If you’ve been following W0RLDTR33, you know things have been spiraling toward disaster for a while now. This December, the acclaimed tech-horror series from James Tynion IV and Fernando Blanco is finally bringing all those threads together in what promises to be a genuinely world-ending new story arc.
Issue #17 drops on December 17th, and the setup is genuinely tense. Ellison and what’s left of the W0RLDTR33 crew are racing against the clock to stop Angel from rebooting the internet and unleashing the apocalypse. Every path leads back to San Francisco, back to the Undernet, back to the source. And time is running out.
What makes this particularly exciting is how the series has been juggling multiple timelines from the beginning. Tynion has said this new arc is where those threads finally intertwine, building toward a major milestone for the series. He also dropped this ominous hint: “After all, even Gabriel Winter can’t plan for everything.”

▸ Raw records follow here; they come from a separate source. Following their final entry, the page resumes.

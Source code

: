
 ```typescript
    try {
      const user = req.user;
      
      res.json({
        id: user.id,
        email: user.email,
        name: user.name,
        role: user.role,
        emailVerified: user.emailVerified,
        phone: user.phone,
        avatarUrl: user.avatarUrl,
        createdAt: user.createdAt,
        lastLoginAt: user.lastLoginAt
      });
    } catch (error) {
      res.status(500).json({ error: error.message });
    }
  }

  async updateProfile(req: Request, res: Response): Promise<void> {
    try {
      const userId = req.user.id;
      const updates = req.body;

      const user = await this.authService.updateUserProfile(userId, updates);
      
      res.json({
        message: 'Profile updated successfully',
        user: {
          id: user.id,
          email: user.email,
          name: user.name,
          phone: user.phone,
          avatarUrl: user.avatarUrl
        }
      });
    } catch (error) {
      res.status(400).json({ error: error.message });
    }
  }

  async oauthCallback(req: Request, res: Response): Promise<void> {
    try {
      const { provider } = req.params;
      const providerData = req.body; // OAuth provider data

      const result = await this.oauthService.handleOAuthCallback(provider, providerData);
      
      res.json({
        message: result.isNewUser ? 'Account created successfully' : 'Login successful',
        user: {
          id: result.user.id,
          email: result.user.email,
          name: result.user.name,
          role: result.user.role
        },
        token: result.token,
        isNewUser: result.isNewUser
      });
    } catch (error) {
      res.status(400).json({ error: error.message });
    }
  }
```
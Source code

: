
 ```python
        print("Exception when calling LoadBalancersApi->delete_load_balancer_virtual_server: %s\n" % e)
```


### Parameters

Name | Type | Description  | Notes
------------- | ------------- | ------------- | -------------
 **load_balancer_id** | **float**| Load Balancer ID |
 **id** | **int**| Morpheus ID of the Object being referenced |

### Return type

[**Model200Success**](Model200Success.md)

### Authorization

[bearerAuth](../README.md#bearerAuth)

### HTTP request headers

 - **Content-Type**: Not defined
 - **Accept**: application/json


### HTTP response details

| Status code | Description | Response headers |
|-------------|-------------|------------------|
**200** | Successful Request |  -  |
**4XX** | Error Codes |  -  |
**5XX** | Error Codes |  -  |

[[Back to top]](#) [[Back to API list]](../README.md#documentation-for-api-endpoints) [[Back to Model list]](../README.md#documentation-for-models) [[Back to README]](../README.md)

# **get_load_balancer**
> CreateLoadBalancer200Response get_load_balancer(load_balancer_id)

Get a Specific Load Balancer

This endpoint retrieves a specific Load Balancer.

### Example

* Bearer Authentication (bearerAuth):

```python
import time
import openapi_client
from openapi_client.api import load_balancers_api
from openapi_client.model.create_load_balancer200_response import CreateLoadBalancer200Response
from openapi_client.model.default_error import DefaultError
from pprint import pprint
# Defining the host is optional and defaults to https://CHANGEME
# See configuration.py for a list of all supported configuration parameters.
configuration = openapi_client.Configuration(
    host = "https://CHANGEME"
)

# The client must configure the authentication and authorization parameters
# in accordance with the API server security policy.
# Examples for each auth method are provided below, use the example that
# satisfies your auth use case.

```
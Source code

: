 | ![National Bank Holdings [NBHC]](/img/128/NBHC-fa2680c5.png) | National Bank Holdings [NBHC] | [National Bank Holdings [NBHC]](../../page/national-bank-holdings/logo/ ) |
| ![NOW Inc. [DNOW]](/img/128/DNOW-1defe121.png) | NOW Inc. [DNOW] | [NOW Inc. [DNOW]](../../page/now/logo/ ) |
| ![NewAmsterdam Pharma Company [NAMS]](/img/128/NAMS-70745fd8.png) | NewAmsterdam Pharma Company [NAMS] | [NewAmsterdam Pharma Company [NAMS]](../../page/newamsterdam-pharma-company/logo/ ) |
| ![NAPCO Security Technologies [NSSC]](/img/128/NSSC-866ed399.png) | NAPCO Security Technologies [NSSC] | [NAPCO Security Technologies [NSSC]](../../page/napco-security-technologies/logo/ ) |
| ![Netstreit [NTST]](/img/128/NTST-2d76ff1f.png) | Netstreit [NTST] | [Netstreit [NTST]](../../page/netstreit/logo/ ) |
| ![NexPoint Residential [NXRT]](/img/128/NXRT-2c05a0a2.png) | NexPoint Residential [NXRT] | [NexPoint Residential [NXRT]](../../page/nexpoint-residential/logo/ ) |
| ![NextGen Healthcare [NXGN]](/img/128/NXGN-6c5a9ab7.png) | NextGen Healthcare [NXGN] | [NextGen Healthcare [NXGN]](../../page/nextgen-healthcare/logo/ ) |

For anyone new to the series, the premise is brilliantly simple and deeply creepy. Five friends discover a hidden layer beneath the internet called the Undernet. They document what they find on a private message board called W0RLDTR33. Then everything goes horribly wrong. Since launching in 2023, the series has earned critical acclaim and gone through multiple printings for being both unsettling and thought-provoking.
The first three volumes are available now in collected editions, covering issues one through sixteen. If you haven’t been reading, now’s the perfect time to catch up. Volume three just hit comic shops on October 15th and will be at bookstores on October 28th.
There’s something uniquely anxiety-inducing about W0RLDTR33’s brand of horror. It’s not about jump scares—it’s about the creeping realization that the systems we depend on every day might be hiding something unknowable and hostile. In a world where we’re all perpetually online, that hits differently.
W0RLDTR33 #17 hits comic shops on December 17th. The clock is ticking, and nobody’s ready for what’s coming.